** Opening Extracted data block **

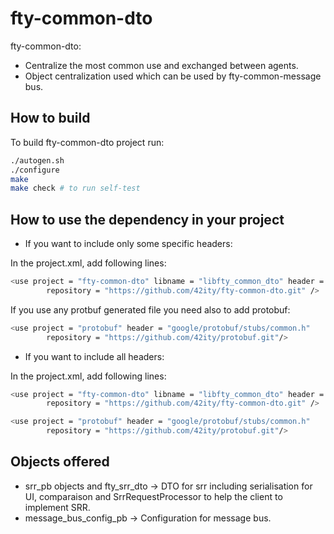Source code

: # fty-common-dto
fty-common-dto:

* Centralize the most common use and exchanged between agents. 
* Object centralization used which can be used by fty-common-message bus.

## How to build

To build fty-common-dto project run:

```bash
./autogen.sh
./configure
make
make check # to run self-test
```
## How to use the dependency in your project

* If you want to include only some specific headers:

In the project.xml, add following lines:

```bash
<use project = "fty-common-dto" libname = "libfty_common_dto" header = "fty_common_dto_empty.h"
        repository = "https://github.com/42ity/fty-common-dto.git" />

```
If you use any protbuf generated file you need also to add protobuf:

```bash
<use project = "protobuf" header = "google/protobuf/stubs/common.h"
        repository = "https://github.com/42ity/protobuf.git"/>
```

* If you want to include all headers:

In the project.xml, add following lines:

```bash
<use project = "fty-common-dto" libname = "libfty_common_dto" header = "fty_common_dto.h"
        repository = "https://github.com/42ity/fty-common-dto.git" />

<use project = "protobuf" header = "google/protobuf/stubs/common.h"
        repository = "https://github.com/42ity/protobuf.git"/>
```

## Objects offered
- srr_pb objects and fty_srr_dto -> DTO for srr including serialisation for UI, comparaison and SrrRequestProcessor to help the client to implement SRR.
- message_bus_config_pb -> Configuration for message bus.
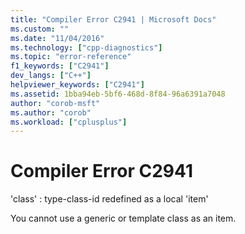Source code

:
 ```yaml
---
title: "Compiler Error C2941 | Microsoft Docs"
ms.custom: ""
ms.date: "11/04/2016"
ms.technology: ["cpp-diagnostics"]
ms.topic: "error-reference"
f1_keywords: ["C2941"]
dev_langs: ["C++"]
helpviewer_keywords: ["C2941"]
ms.assetid: 1bba94eb-5bf6-468d-8f84-96a6391a7048
author: "corob-msft"
ms.author: "corob"
ms.workload: ["cplusplus"]
---
```

# Compiler Error C2941
'class' : type-class-id redefined as a local 'item'  
  
 You cannot use a generic or template class as an item.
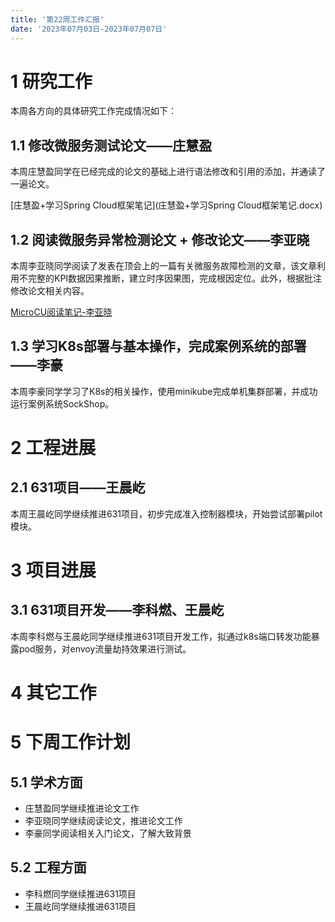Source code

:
 ```yaml
---
title: '第22周工作汇报'
date: '2023年07月03日-2023年07月07日'
---
```


<!-- 只允许使用一级标题和二级标题 -->

# 1 研究工作

本周各方向的具体研究工作完成情况如下：

## 1.1 修改微服务测试论文——庄慧盈

本周庄慧盈同学在已经完成的论文的基础上进行语法修改和引用的添加，并通读了一遍论文。

<!-- 注意该超链接应该如何使用，不需要进行手动的编号，注意附件名不能有任何的空格 -->
[庄慧盈+学习Spring Cloud框架笔记](庄慧盈+学习Spring Cloud框架笔记.docx)

## 1.2 阅读微服务异常检测论文 + 修改论文——李亚晓

本周李亚晓同学阅读了发表在顶会上的一篇有关微服务故障检测的文章，该文章利用不完整的KPI数据因果推断，建立时序因果图，完成根因定位。此外，根据批注修改论文相关内容。

[MicroCU阅读笔记-李亚晓](MicroCU阅读笔记-李亚晓.docx)
## 1.3 学习K8s部署与基本操作，完成案例系统的部署——李豪
本周李豪同学学习了K8s的相关操作，使用minikube完成单机集群部署，并成功运行案例系统SockShop。

# 2 工程进展

## 2.1 631项目——王晨屹

本周王晨屹同学继续推进631项目，初步完成准入控制器模块，开始尝试部署pilot模块。

# 3 项目进展

## 3.1 631项目开发——李科燃、王晨屹

本周李科燃与王晨屹同学继续推进631项目开发工作，拟通过k8s端口转发功能暴露pod服务，对envoy流量劫持效果进行测试。

# 4 其它工作

# 5 下周工作计划

## 5.1 学术方面

+ 庄慧盈同学继续推进论文工作
+ 李亚晓同学继续阅读论文，推进论文工作
+ 李豪同学阅读相关入门论文，了解大致背景

## 5.2 工程方面

+ 李科燃同学继续推进631项目
+ 王晨屹同学继续推进631项目
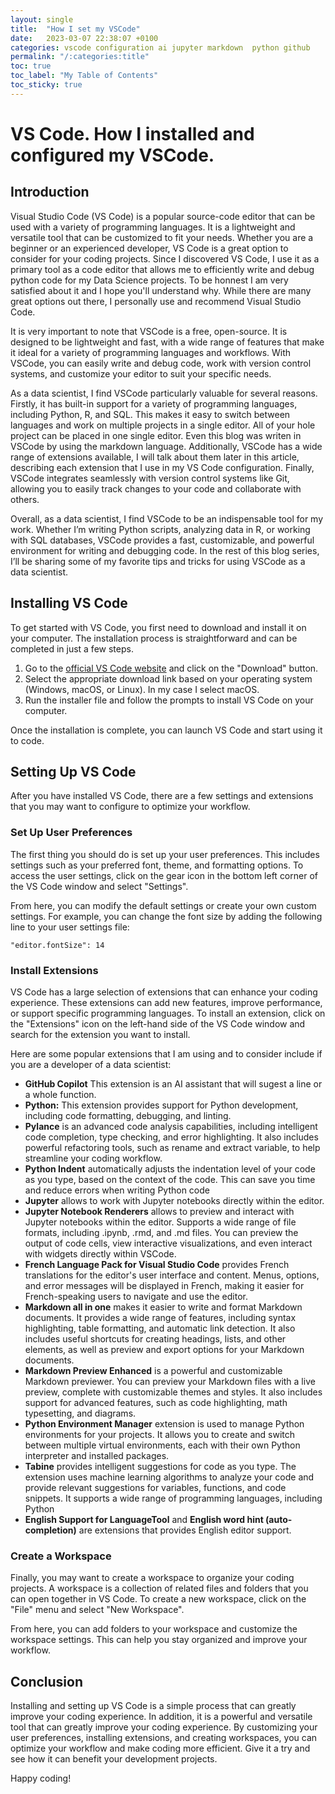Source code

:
 ```yaml
---
layout: single
title:  "How I set my VSCode"
date:   2023-03-07 22:38:07 +0100
categories: vscode configuration ai jupyter markdown  python github 
permalink: "/:categories:title"
toc: true
toc_label: "My Table of Contents"
toc_sticky: true
---
```



# VS Code. How I installed and configured my VSCode.

## Introduction

Visual Studio Code (VS Code) is a popular source-code editor that can be used with a variety of programming languages. It is a lightweight and versatile tool that can be customized to fit your needs. Whether you are a beginner or an experienced developer, VS Code is a great option to consider for your coding projects. Since I discovered VS Code, I use it as a primary tool as a code editor that allows me to efficiently write and debug  python code for my Data Science projects. To be honnest I am very satisfied about it and I hope you'll understand why. While there are many great options out there, I personally use and recommend Visual Studio Code.

It is very important to note that VSCode is a free, open-source. It is designed to be lightweight and fast, with a wide range of features that make it ideal for a variety of programming languages and workflows. With VSCode, you can easily write and debug code, work with version control systems, and customize your editor to suit your specific needs.

As a data scientist, I find VSCode particularly valuable for several reasons. Firstly, it has built-in support for a variety of programming languages, including Python, R, and SQL. This makes it easy to switch between languages and work on multiple projects in a single editor. All of your hole project can be placed in one single editor. Even this blog was writen in VSCode by using the markdown language. Additionally, VSCode has a wide range of extensions available, I will talk about them later in this article, describing each extension that I use in my VS Code configuration. Finally, VSCode integrates seamlessly with version control systems like Git, allowing you to easily track changes to your code and collaborate with others. 

Overall, as a data scientist, I find VSCode to be an indispensable tool for my work. Whether I’m writing Python scripts, analyzing data in R, or working with SQL databases, VSCode provides a fast, customizable, and powerful environment for writing and debugging code. In the rest of this blog series, I’ll be sharing some of my favorite tips and tricks for using VSCode as a data scientist.

## Installing VS Code

To get started with VS Code, you first need to download and install it on your computer. The installation process is straightforward and can be completed in just a few steps.

1. Go to the [official VS Code website](https://code.visualstudio.com/) and click on the "Download" button.
2. Select the appropriate download link based on your operating system (Windows, macOS, or Linux). In my case I select macOS.
3. Run the installer file and follow the prompts to install VS Code on your computer.

Once the installation is complete, you can launch VS Code and start using it to code.

## Setting Up VS Code

After you have installed VS Code, there are a few settings and extensions that you may want to configure to optimize your workflow.

### Set Up User Preferences

The first thing you should do is set up your user preferences. This includes settings such as your preferred font, theme, and formatting options. To access the user settings, click on the gear icon in the bottom left corner of the VS Code window and select "Settings".

From here, you can modify the default settings or create your own custom settings. For example, you can change the font size by adding the following line to your user settings file:

```
"editor.fontSize": 14
```

### Install Extensions

VS Code has a large selection of extensions that can enhance your coding experience. These extensions can add new features, improve performance, or support specific programming languages. To install an extension, click on the "Extensions" icon on the left-hand side of the VS Code window and search for the extension you want to install.

Here are some popular extensions that I am using and to consider include if you are a developer of a data scientist:

- **GitHub Copilot** This extension is an AI assistant that will sugest a line or a whole function. 
- **Python:** This extension provides support for Python development, including code formatting, debugging, and linting.
- **Pylance** is an advanced code analysis capabilities, including intelligent code completion, type checking, and error highlighting. It also includes powerful refactoring tools, such as rename and extract variable, to help streamline your coding workflow. 
- **Python Indent** automatically adjusts the indentation level of your code as you type, based on the context of the code. This can save you time and reduce errors when writing Python code
- **Jupyter** allows to work with Jupyter notebooks directly within the editor.
- **Jupyter Notebook Renderers** allows to preview and interact with Jupyter notebooks within the editor. Supports a wide range of file formats, including .ipynb, .rmd, and .md files. You can preview the output of code cells, view interactive visualizations, and even interact with widgets directly within VSCode.
- **French Language Pack for Visual Studio Code** provides French translations for the editor's user interface and content. Menus, options, and error messages will be displayed in French, making it easier for French-speaking users to navigate and use the editor.
- **Markdown all in one** makes it easier to write and format Markdown documents. It provides a wide range of features, including syntax highlighting, table formatting, and automatic link detection. It also includes useful shortcuts for creating headings, lists, and other elements, as well as preview and export options for your Markdown documents.
- **Markdown Preview Enhanced** is a powerful and customizable Markdown previewer. You can preview your Markdown files with a live preview, complete with customizable themes and styles. It also includes support for advanced features, such as code highlighting, math typesetting, and diagrams. 
- **Python Environment Manager** extension is used to manage Python environments for your projects. It allows you to create and switch between multiple virtual environments, each with their own Python interpreter and installed packages.
- **Tabine** provides intelligent suggestions for code as you type. The extension uses machine learning algorithms to analyze your code and provide relevant suggestions for variables, functions, and code snippets. It supports a wide range of programming languages, including Python
- **English Support for LanguageTool** and **English word hint (auto-completion)** are extensions that provides English editor support.

### Create a Workspace

Finally, you may want to create a workspace to organize your coding projects. A workspace is a collection of related files and folders that you can open together in VS Code. To create a new workspace, click on the "File" menu and select "New Workspace".

From here, you can add folders to your workspace and customize the workspace settings. This can help you stay organized and improve your workflow.

## Conclusion

Installing and setting up VS Code is a simple process that can greatly improve your coding experience. In addition, it is a powerful and versatile tool that can greatly improve your coding experience. By customizing your user preferences, installing extensions, and creating workspaces, you can optimize your workflow and make coding more efficient. Give it a try and see how it can benefit your development projects.

Happy coding!
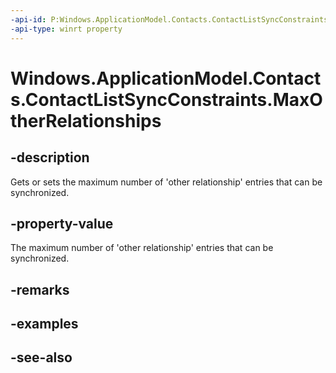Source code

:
 ```yaml
---
-api-id: P:Windows.ApplicationModel.Contacts.ContactListSyncConstraints.MaxOtherRelationships
-api-type: winrt property
---
```


<!-- Property syntax
public Windows.Foundation.IReference<int> MaxOtherRelationships { get;  set; }
-->

# Windows.ApplicationModel.Contacts.ContactListSyncConstraints.MaxOtherRelationships

## -description
Gets or sets the maximum number of 'other relationship' entries that can be synchronized.

## -property-value
The maximum number of 'other relationship' entries that can be synchronized.

## -remarks

## -examples

## -see-also
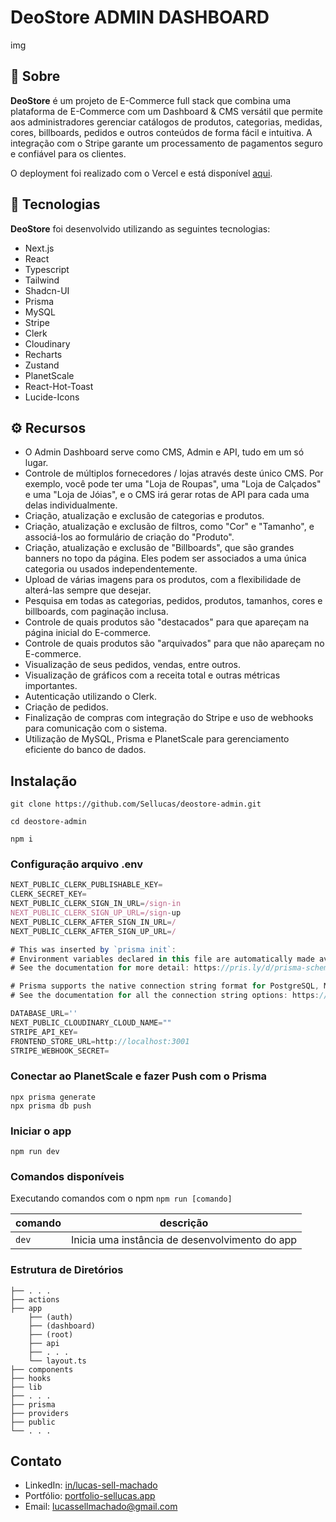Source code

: # DeoStore ADMIN DASHBOARD

img

## 💾 Sobre

**DeoStore** é um projeto de E-Commerce full stack que combina uma plataforma de E-Commerce com um Dashboard & CMS versátil que permite aos administradores gerenciar catálogos de produtos, categorias, medidas, cores, billboards, pedidos e outros conteúdos de forma fácil e intuitiva. A integração com o Stripe garante um processamento de pagamentos seguro e confiável para os clientes.

O deployment foi realizado com o Vercel e está disponível [aqui](https://deostore-admin.vercel.app).

## 🚀 Tecnologias

**DeoStore** foi desenvolvido utilizando as seguintes tecnologias:

- Next.js
- React
- Typescript
- Tailwind
- Shadcn-UI
- Prisma
- MySQL
- Stripe
- Clerk
- Cloudinary
- Recharts
- Zustand
- PlanetScale
- React-Hot-Toast
- Lucide-Icons

## ⚙ Recursos

- O Admin Dashboard serve como CMS, Admin e API, tudo em um só lugar.
- Controle de múltiplos fornecedores / lojas através deste único CMS. Por exemplo, você pode ter uma "Loja de Roupas", uma "Loja de Calçados" e uma "Loja de Jóias", e o CMS irá gerar rotas de API para cada uma delas individualmente.
- Criação, atualização e exclusão de categorias e produtos.
- Criação, atualização e exclusão de filtros, como "Cor" e "Tamanho", e associá-los ao formulário de criação do "Produto".
- Criação, atualização e exclusão de "Billboards", que são grandes banners no topo da página. Eles podem ser associados a uma única categoria ou usados independentemente.
- Upload de várias imagens para os produtos, com a flexibilidade de alterá-las sempre que desejar.
- Pesquisa em todas as categorias, pedidos, produtos, tamanhos, cores e billboards, com paginação inclusa.
- Controle de quais produtos são "destacados" para que apareçam na página inicial do E-commerce.
- Controle de quais produtos são "arquivados" para que não apareçam no E-commerce.
- Visualização de seus pedidos, vendas, entre outros.
- Visualização de gráficos com a receita total e outras métricas importantes.
- Autenticação utilizando o Clerk.
- Criação de pedidos.
- Finalização de compras com integração do Stripe e uso de webhooks para comunicação com o sistema.
- Utilização de MySQL, Prisma e PlanetScale para gerenciamento eficiente do banco de dados.

## Instalação

```shell
git clone https://github.com/Sellucas/deostore-admin.git

cd deostore-admin

npm i
```

### Configuração arquivo .env

```js
NEXT_PUBLIC_CLERK_PUBLISHABLE_KEY=
CLERK_SECRET_KEY=
NEXT_PUBLIC_CLERK_SIGN_IN_URL=/sign-in
NEXT_PUBLIC_CLERK_SIGN_UP_URL=/sign-up
NEXT_PUBLIC_CLERK_AFTER_SIGN_IN_URL=/
NEXT_PUBLIC_CLERK_AFTER_SIGN_UP_URL=/

# This was inserted by `prisma init`:
# Environment variables declared in this file are automatically made available to Prisma.
# See the documentation for more detail: https://pris.ly/d/prisma-schema#accessing-environment-variables-from-the-schema

# Prisma supports the native connection string format for PostgreSQL, MySQL, SQLite, SQL Server, MongoDB and CockroachDB.
# See the documentation for all the connection string options: https://pris.ly/d/connection-strings

DATABASE_URL=''
NEXT_PUBLIC_CLOUDINARY_CLOUD_NAME=""
STRIPE_API_KEY=
FRONTEND_STORE_URL=http://localhost:3001
STRIPE_WEBHOOK_SECRET=
```

### Conectar ao PlanetScale e fazer Push com o Prisma

```shell
npx prisma generate
npx prisma db push
```

### Iniciar o app

```shell
npm run dev
```

### Comandos disponíveis

Executando comandos com o npm `npm run [comando]`

comando   | descrição
--------- | ------
`dev`  | Inicia uma instância de desenvolvimento do app

### Estrutura de Diretórios

```
├── . . .
├── actions
├── app
    ├── (auth)
    ├── (dashboard)
    ├── (root)
    ├── api
    ├── . . .
    └── layout.ts
├── components
├── hooks
├── lib
├── . . .
├── prisma
├── providers
├── public
└── . . .    
```

## Contato

- LinkedIn: [in/lucas-sell-machado](https://www.linkedin.com/in/lucas-sell-machado/)
- Portfólio: [portfolio-sellucas.app](https://portfolio-sellucas.vercel.app)
- Email: <lucassellmachado@gmail.com>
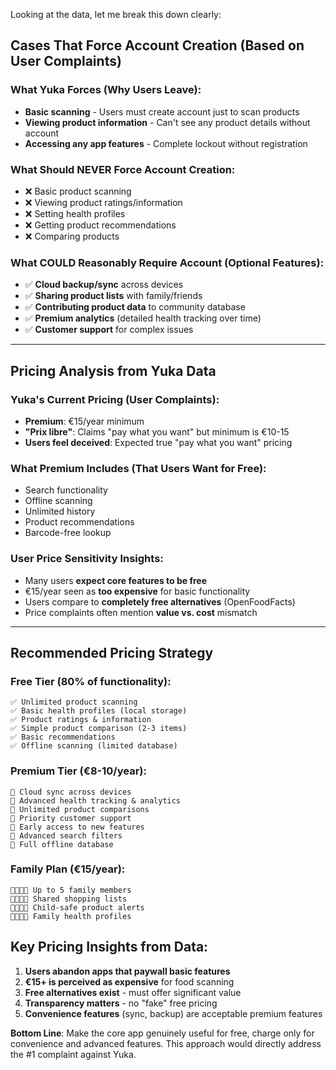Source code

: Looking at the data, let me break this down clearly:

## Cases That Force Account Creation (Based on User Complaints)

### **What Yuka Forces (Why Users Leave):**
- **Basic scanning** - Users must create account just to scan products
- **Viewing product information** - Can't see any product details without account
- **Accessing any app features** - Complete lockout without registration

### **What Should NEVER Force Account Creation:**
- ❌ Basic product scanning
- ❌ Viewing product ratings/information  
- ❌ Setting health profiles
- ❌ Getting product recommendations
- ❌ Comparing products

### **What COULD Reasonably Require Account (Optional Features):**
- ✅ **Cloud backup/sync** across devices
- ✅ **Sharing product lists** with family/friends
- ✅ **Contributing product data** to community database
- ✅ **Premium analytics** (detailed health tracking over time)
- ✅ **Customer support** for complex issues

---

## Pricing Analysis from Yuka Data

### **Yuka's Current Pricing (User Complaints):**
- **Premium**: €15/year minimum
- **"Prix libre"**: Claims "pay what you want" but minimum is €10-15
- **Users feel deceived**: Expected true "pay what you want" pricing

### **What Premium Includes (That Users Want for Free):**
- Search functionality
- Offline scanning
- Unlimited history
- Product recommendations
- Barcode-free lookup

### **User Price Sensitivity Insights:**
- Many users **expect core features to be free**
- €15/year seen as **too expensive** for basic functionality
- Users compare to **completely free alternatives** (OpenFoodFacts)
- Price complaints often mention **value vs. cost** mismatch

---

## Recommended Pricing Strategy

### **Free Tier (80% of functionality):**
```
✅ Unlimited product scanning
✅ Basic health profiles (local storage)
✅ Product ratings & information
✅ Simple product comparison (2-3 items)
✅ Basic recommendations
✅ Offline scanning (limited database)
```

### **Premium Tier (€8-10/year):**
```
🌟 Cloud sync across devices
🌟 Advanced health tracking & analytics
🌟 Unlimited product comparisons
🌟 Priority customer support
🌟 Early access to new features
🌟 Advanced search filters
🌟 Full offline database
```

### **Family Plan (€15/year):**
```
👨‍👩‍👧‍👦 Up to 5 family members
👨‍👩‍👧‍👦 Shared shopping lists
👨‍👩‍👧‍👦 Child-safe product alerts
👨‍👩‍👧‍👦 Family health profiles
```

## Key Pricing Insights from Data:

1. **Users abandon apps that paywall basic features**
2. **€15+ is perceived as expensive** for food scanning
3. **Free alternatives exist** - must offer significant value
4. **Transparency matters** - no "fake" free pricing
5. **Convenience features** (sync, backup) are acceptable premium features

**Bottom Line**: Make the core app genuinely useful for free, charge only for convenience and advanced features. This approach would directly address the #1 complaint against Yuka.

** Closing Extracted data block **

- _Exercise brief_
For each line above that includes "scanning", make a copy.

- _Written reply_
- **Basic scanning** - Users must create account just to scan products
- ❌ Basic product scanning
- Offline scanning
✅ Unlimited product scanning
✅ Offline scanning (limited database)
2. **€15+ is perceived as expensive** for food scanning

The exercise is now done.